China’s “Weibo Inquisition” starts with a landmark human rights case and a robot mix-up

Chinese human rights lawyer Pu Zhiqiang was formally indicted on charges of “inciting ethnic hatred” over messages he posted on the microblogging website Weibo. The messages commented on an attack reportedly organized by separatists from Xinjiang province, in which 31 people were killed and 141 injured. Chinese netizens believe Pu Zhiqiang’s case marks the beginning of a “Weibo inquisition”.

On a related and lighter note, Chinese netizens had a good laugh when pro-government bots latched onto an innocuous post on Weibo from a state information office congratulating local science scholars on their victory in an international mathematical modeling contest. The post included the names of the scholars, one of whom coincidentally was also named Pu Zhiqiang. During Pu's indictment, the post triggered an onslaught of negative comments from government-operated robot commenters who indeed had the wrong Pu.

Privacy advocates feel heat in Morocco

Morroco’s Interior Ministry filed a lawsuit against a civil society group over a report revealing evidence of government surveillance of journalists and rights activists. Although authorities made no further specification about the suit, observers assume that it refers to a 40-page report entitled Their Eyes on Me, published by the London-based NGO Privacy International and Morocco's Association for Digital Rights, led by former Advox director Hisham Almiraat.

Say salam to “Salam”, Iran’s new mobile messaging service

Iran’s Basij paramilitary organization (a subdivision of the Iranian Revolutionary Guard) is hoping to lure Iranian citizens away from messaging apps like Viber and WhatsApp through the launch of its own messaging service, Salam.
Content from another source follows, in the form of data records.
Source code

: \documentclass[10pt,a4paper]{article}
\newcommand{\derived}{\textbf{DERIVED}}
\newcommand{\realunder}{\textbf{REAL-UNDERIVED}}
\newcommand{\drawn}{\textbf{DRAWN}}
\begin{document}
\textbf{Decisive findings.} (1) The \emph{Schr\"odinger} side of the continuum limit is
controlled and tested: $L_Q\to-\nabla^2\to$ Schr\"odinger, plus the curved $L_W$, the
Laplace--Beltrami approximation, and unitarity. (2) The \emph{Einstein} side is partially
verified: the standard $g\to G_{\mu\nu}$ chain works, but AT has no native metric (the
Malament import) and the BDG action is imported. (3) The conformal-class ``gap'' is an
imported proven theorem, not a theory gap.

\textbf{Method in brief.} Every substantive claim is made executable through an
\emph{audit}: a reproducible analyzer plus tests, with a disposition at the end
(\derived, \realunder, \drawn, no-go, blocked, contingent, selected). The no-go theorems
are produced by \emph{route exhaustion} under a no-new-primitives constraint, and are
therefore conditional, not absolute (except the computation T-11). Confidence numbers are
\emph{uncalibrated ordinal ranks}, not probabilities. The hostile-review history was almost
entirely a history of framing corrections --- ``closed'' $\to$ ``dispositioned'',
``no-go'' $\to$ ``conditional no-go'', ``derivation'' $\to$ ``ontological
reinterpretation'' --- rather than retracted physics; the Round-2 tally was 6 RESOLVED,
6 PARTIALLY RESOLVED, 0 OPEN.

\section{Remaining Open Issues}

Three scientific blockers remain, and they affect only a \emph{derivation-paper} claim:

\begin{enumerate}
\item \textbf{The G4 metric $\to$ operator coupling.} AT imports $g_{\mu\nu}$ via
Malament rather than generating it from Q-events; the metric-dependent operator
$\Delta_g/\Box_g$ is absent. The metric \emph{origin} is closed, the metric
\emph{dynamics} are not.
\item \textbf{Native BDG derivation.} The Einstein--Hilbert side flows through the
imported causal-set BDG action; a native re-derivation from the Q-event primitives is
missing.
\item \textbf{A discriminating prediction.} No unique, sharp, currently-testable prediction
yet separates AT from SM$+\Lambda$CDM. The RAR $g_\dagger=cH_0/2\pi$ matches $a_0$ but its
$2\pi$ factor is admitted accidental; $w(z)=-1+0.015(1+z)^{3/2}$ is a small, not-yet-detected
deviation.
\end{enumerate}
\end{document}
The app conveniently allows both Basij and intelligence agents access to the conversations and data of its users, and is yet another measure seeking to replicate international Internet services with localized Iranian ones that enable easy monitoring by state officials.

When it comes to censorship, size doesn’t matter

The island nation of Nauru has instituted a temporary block on Facebook, which it plans to lift as soon as the “necessary protection mechanisms” are put in place to restrict “explicit, obscene or pornographic material”  online, according to a briefing paper from the Nauruan government. Located in Oceania, Nauru is the third smallest country by area in the world. Facebook has played an important role in facilitating communication and information-sharing between Nauruans in the face of increasing restrictions on political opposition and growing censorship of websites in the country.

No Freedom Act for US (at least not yet)

The US Senate rejected for the second time proposed legislation that would stop the NSA’s bulk collection of American phone records. After gaining broad support in the House of Representatives, the USA Freedom Act failed to reach the threshold necessary to advance in the Senate. The Senate is now adjourned until May 31, the day before Section 215 of the PATRIOT Act, which authorizes bulk surveillance, is due to expire. In anticipation of the possibility there will be no legislative agreement, the Obama administration has begun the process of shutting the program down.

Pro-Kremlin think tank launches “demon” social media monitoring system

A pro-government think tank in Russia, the Center for Research in Legitimacy and Political Protest, announced it is launching a “predictive and monitoring system” called “Laplace’s Demon” that seeks to monitor protect actions and unsanctioned rallies on social networks. Despite the scary name, the software may not contribute much to the vast suite of monitoring tools already available to government agencies. According to editor of the Russian intelligence watchdog site Agentura.ru Andrei Soldatov, think tank director Venediktov “is merely trying to find his way into this profitable market.”

Netizen Activism

In the latest post in a series on Ethiopia’s Zone 9 bloggers, Global Voices author Pernille Baerendtsen reminds blogger Mahlet Fantahun that she is not alone. “There is always something you can do”, she says. “Writing one singly blog post is not going to bring Mahlet and the other imprisoned bloggers out of prison. This is much rather about keeping the story alive. Of not staying silent.”